A un certo punto mi ha detto: ‘Elena c‘è un momento nella vita di un attore in cui deve percorrere un corridoio lungo completamente da solo, come Gena Rowlands in La sera della prima quando, dopo essere stata truccata e coccolata, è ubriaca e deve percorrere un corridoio piena di paura per andare nel mondo reale. Ecco alla fine di quel corridoio ci sono io’. Partendo su queste basi anche fare un personaggio difficile è stato facile.

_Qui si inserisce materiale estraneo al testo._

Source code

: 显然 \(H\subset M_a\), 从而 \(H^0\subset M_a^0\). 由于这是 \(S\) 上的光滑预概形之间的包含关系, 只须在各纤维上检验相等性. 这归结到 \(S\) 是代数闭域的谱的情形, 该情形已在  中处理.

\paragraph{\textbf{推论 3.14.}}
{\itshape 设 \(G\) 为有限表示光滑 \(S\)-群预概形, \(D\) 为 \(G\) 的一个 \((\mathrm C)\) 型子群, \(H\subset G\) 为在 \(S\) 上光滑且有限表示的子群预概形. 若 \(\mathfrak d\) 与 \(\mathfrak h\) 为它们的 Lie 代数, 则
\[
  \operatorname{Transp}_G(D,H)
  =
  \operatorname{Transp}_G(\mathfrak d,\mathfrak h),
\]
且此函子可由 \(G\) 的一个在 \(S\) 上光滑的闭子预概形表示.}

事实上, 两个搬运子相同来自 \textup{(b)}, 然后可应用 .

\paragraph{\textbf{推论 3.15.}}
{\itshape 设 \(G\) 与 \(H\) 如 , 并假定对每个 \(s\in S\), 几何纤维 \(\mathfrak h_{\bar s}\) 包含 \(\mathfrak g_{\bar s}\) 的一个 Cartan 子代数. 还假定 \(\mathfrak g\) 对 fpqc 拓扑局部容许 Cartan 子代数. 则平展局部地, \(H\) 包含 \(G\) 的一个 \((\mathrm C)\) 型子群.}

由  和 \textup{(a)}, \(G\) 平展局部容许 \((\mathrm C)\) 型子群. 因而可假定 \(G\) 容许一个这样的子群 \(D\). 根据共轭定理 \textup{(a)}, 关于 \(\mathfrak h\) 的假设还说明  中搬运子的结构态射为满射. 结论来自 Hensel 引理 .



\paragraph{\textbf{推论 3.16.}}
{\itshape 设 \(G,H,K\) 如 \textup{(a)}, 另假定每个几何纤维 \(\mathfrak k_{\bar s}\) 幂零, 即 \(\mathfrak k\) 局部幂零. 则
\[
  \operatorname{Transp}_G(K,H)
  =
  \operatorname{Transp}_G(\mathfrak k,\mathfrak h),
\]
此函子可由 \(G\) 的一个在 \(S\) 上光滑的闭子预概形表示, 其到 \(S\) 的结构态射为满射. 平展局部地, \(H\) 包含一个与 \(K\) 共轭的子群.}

Anche per Pedro Almodovar il dubbio intorno al personaggio di Elena è il centro del film, il regista infatti chiude rivelando quello che ritiene essere il vero centro della sua ultima opera:

Alla fine il tema che più mi interessava trattare era proprio quello dell’identità e se si dovesse individuare una tesi principale di La pelle che abito è che nonostante gli sviluppi della scienza comunque noi non gli concediamo di avere accesso all’identità di un individuo. Questa è una cosa che sta al di sopra della sua immagine e del suo corpo o dei suoi genitali. E’ qualcosa di intoccabile nonostante qualsiasi manipolazione. E lo vedo come un finale positivo quello in cui un personaggio non muta nonostante tutte le peripezie vissute, ed ancora più importante mi sembra il fatto che questi lo scopra varcando il negozio di sua madre.